◆ Data:
---*---
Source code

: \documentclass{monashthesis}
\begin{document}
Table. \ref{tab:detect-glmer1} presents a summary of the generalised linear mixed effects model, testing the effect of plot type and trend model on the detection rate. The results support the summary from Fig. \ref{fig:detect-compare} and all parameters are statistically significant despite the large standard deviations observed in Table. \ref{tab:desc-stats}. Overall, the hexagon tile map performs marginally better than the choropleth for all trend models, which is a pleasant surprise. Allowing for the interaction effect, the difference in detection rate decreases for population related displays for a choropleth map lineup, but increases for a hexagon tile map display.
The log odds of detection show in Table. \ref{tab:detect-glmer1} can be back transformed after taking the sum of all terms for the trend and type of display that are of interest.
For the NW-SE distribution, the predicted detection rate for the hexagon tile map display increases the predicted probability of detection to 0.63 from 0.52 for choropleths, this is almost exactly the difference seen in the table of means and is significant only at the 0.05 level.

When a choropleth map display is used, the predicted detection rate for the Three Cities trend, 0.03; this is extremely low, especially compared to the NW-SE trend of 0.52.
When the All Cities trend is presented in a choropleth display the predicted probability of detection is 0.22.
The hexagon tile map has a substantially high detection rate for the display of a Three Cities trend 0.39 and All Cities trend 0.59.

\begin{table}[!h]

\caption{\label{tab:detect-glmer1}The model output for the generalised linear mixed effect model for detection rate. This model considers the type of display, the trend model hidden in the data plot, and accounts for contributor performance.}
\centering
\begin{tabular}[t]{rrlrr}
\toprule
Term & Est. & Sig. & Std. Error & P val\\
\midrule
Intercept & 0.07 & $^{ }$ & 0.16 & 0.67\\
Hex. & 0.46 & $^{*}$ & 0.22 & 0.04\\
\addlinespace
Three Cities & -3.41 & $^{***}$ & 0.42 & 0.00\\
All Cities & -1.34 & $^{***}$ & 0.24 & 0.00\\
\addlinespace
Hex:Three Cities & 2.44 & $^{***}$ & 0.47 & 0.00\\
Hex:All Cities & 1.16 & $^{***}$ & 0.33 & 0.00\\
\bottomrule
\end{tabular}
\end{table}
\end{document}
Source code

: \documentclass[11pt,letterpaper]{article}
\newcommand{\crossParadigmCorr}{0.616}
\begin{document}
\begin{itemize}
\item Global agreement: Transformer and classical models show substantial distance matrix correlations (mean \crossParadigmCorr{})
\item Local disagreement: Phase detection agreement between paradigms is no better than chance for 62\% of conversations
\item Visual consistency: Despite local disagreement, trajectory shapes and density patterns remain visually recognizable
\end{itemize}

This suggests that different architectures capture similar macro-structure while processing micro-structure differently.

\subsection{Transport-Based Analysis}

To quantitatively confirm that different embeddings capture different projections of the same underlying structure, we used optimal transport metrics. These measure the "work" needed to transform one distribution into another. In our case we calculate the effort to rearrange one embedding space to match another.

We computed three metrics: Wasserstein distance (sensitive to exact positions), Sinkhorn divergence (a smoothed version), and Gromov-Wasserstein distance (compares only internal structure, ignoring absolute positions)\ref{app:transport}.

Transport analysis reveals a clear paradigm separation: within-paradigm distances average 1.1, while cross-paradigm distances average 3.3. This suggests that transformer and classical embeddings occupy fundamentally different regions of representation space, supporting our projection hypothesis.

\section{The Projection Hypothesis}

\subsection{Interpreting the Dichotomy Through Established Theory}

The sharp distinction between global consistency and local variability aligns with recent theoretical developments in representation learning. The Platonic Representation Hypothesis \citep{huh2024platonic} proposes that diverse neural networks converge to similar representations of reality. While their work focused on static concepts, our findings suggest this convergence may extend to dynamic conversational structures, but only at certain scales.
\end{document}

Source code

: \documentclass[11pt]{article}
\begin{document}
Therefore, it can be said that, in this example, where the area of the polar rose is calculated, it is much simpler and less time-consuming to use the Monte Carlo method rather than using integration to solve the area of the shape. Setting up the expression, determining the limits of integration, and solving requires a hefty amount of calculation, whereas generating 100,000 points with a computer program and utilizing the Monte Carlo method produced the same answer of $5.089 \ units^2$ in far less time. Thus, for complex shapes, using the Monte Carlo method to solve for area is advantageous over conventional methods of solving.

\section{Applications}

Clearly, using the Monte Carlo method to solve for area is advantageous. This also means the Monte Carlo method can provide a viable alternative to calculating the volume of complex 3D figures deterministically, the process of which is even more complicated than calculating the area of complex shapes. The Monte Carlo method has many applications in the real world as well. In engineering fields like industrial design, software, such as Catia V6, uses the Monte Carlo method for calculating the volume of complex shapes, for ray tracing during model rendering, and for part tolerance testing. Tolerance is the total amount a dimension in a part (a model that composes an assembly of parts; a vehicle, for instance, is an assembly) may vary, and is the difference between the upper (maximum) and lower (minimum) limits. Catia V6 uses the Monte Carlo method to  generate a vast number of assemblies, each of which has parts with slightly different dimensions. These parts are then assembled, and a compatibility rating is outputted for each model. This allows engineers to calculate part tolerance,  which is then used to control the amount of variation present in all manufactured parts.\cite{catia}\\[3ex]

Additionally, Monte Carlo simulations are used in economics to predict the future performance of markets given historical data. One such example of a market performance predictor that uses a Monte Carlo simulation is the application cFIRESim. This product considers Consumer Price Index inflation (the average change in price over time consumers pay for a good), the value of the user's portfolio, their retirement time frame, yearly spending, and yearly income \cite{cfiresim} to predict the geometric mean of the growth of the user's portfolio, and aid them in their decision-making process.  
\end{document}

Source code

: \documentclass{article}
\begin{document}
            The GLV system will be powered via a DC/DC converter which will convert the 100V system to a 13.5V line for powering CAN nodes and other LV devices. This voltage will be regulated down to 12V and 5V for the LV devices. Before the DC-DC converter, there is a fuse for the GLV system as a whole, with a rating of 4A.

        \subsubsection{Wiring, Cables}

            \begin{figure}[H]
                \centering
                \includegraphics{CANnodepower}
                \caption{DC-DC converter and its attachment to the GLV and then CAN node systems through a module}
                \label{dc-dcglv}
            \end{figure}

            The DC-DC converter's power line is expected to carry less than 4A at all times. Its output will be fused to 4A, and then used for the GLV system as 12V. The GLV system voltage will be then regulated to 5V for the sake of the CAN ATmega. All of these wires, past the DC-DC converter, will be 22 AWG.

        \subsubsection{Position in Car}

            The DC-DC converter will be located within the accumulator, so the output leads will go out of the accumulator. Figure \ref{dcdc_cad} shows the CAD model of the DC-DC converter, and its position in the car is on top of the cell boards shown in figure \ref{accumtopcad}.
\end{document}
---*---
◆ Exercise requirements:
Set down all of the entries exactly, please.

◆ Written response:
Source code

: \documentclass{monashthesis}
\begin{document}
Table. \ref{tab:detect-glmer1} presents a summary of the generalised linear mixed effects model, testing the effect of plot type and trend model on the detection rate. The results support the summary from Fig. \ref{fig:detect-compare} and all parameters are statistically significant despite the large standard deviations observed in Table. \ref{tab:desc-stats}. Overall, the hexagon tile map performs marginally better than the choropleth for all trend models, which is a pleasant surprise. Allowing for the interaction effect, the difference in detection rate decreases for population related displays for a choropleth map lineup, but increases for a hexagon tile map display.
The log odds of detection show in Table. \ref{tab:detect-glmer1} can be back transformed after taking the sum of all terms for the trend and type of display that are of interest.
For the NW-SE distribution, the predicted detection rate for the hexagon tile map display increases the predicted probability of detection to 0.63 from 0.52 for choropleths, this is almost exactly the difference seen in the table of means and is significant only at the 0.05 level.

When a choropleth map display is used, the predicted detection rate for the Three Cities trend, 0.03; this is extremely low, especially compared to the NW-SE trend of 0.52.
When the All Cities trend is presented in a choropleth display the predicted probability of detection is 0.22.
The hexagon tile map has a substantially high detection rate for the display of a Three Cities trend 0.39 and All Cities trend 0.59.

\begin{table}[!h]

\caption{\label{tab:detect-glmer1}The model output for the generalised linear mixed effect model for detection rate. This model considers the type of display, the trend model hidden in the data plot, and accounts for contributor performance.}
\centering
\begin{tabular}[t]{rrlrr}
\toprule
Term & Est. & Sig. & Std. Error & P val\\
\midrule
Intercept & 0.07 & $^{ }$ & 0.16 & 0.67\\
Hex. & 0.46 & $^{*}$ & 0.22 & 0.04\\
\addlinespace
Three Cities & -3.41 & $^{***}$ & 0.42 & 0.00\\
All Cities & -1.34 & $^{***}$ & 0.24 & 0.00\\
\addlinespace
Hex:Three Cities & 2.44 & $^{***}$ & 0.47 & 0.00\\
Hex:All Cities & 1.16 & $^{***}$ & 0.33 & 0.00\\
\bottomrule
\end{tabular}
\end{table}
\end{document}
Source code

: \documentclass[11pt,letterpaper]{article}
\newcommand{\crossParadigmCorr}{0.616}
\begin{document}
\begin{itemize}
\item Global agreement: Transformer and classical models show substantial distance matrix correlations (mean \crossParadigmCorr{})
\item Local disagreement: Phase detection agreement between paradigms is no better than chance for 62\% of conversations
\item Visual consistency: Despite local disagreement, trajectory shapes and density patterns remain visually recognizable
\end{itemize}

This suggests that different architectures capture similar macro-structure while processing micro-structure differently.

\subsection{Transport-Based Analysis}

To quantitatively confirm that different embeddings capture different projections of the same underlying structure, we used optimal transport metrics. These measure the "work" needed to transform one distribution into another. In our case we calculate the effort to rearrange one embedding space to match another.

We computed three metrics: Wasserstein distance (sensitive to exact positions), Sinkhorn divergence (a smoothed version), and Gromov-Wasserstein distance (compares only internal structure, ignoring absolute positions)\ref{app:transport}.

Transport analysis reveals a clear paradigm separation: within-paradigm distances average 1.1, while cross-paradigm distances average 3.3. This suggests that transformer and classical embeddings occupy fundamentally different regions of representation space, supporting our projection hypothesis.

\section{The Projection Hypothesis}

\subsection{Interpreting the Dichotomy Through Established Theory}

The sharp distinction between global consistency and local variability aligns with recent theoretical developments in representation learning. The Platonic Representation Hypothesis \citep{huh2024platonic} proposes that diverse neural networks converge to similar representations of reality. While their work focused on static concepts, our findings suggest this convergence may extend to dynamic conversational structures, but only at certain scales.
\end{document}

Source code

: \documentclass[11pt]{article}
\begin{document}
Therefore, it can be said that, in this example, where the area of the polar rose is calculated, it is much simpler and less time-consuming to use the Monte Carlo method rather than using integration to solve the area of the shape. Setting up the expression, determining the limits of integration, and solving requires a hefty amount of calculation, whereas generating 100,000 points with a computer program and utilizing the Monte Carlo method produced the same answer of $5.089 \ units^2$ in far less time. Thus, for complex shapes, using the Monte Carlo method to solve for area is advantageous over conventional methods of solving.

\section{Applications}

Clearly, using the Monte Carlo method to solve for area is advantageous. This also means the Monte Carlo method can provide a viable alternative to calculating the volume of complex 3D figures deterministically, the process of which is even more complicated than calculating the area of complex shapes. The Monte Carlo method has many applications in the real world as well. In engineering fields like industrial design, software, such as Catia V6, uses the Monte Carlo method for calculating the volume of complex shapes, for ray tracing during model rendering, and for part tolerance testing. Tolerance is the total amount a dimension in a part (a model that composes an assembly of parts; a vehicle, for instance, is an assembly) may vary, and is the difference between the upper (maximum) and lower (minimum) limits. Catia V6 uses the Monte Carlo method to  generate a vast number of assemblies, each of which has parts with slightly different dimensions. These parts are then assembled, and a compatibility rating is outputted for each model. This allows engineers to calculate part tolerance,  which is then used to control the amount of variation present in all manufactured parts.\cite{catia}\\[3ex]

Additionally, Monte Carlo simulations are used in economics to predict the future performance of markets given historical data. One such example of a market performance predictor that uses a Monte Carlo simulation is the application cFIRESim. This product considers Consumer Price Index inflation (the average change in price over time consumers pay for a good), the value of the user's portfolio, their retirement time frame, yearly spending, and yearly income \cite{cfiresim} to predict the geometric mean of the growth of the user's portfolio, and aid them in their decision-making process.  
\end{document}

Source code

: \documentclass{article}
\begin{document}
            The GLV system will be powered via a DC/DC converter which will convert the 100V system to a 13.5V line for powering CAN nodes and other LV devices. This voltage will be regulated down to 12V and 5V for the LV devices. Before the DC-DC converter, there is a fuse for the GLV system as a whole, with a rating of 4A.

        \subsubsection{Wiring, Cables}

            \begin{figure}[H]
                \centering
                \includegraphics{CANnodepower}
                \caption{DC-DC converter and its attachment to the GLV and then CAN node systems through a module}
                \label{dc-dcglv}
            \end{figure}

            The DC-DC converter's power line is expected to carry less than 4A at all times. Its output will be fused to 4A, and then used for the GLV system as 12V. The GLV system voltage will be then regulated to 5V for the sake of the CAN ATmega. All of these wires, past the DC-DC converter, will be 22 AWG.

        \subsubsection{Position in Car}

            The DC-DC converter will be located within the accumulator, so the output leads will go out of the accumulator. Figure \ref{dcdc_cad} shows the CAD model of the DC-DC converter, and its position in the car is on top of the cell boards shown in figure \ref{accumtopcad}.
\end{document}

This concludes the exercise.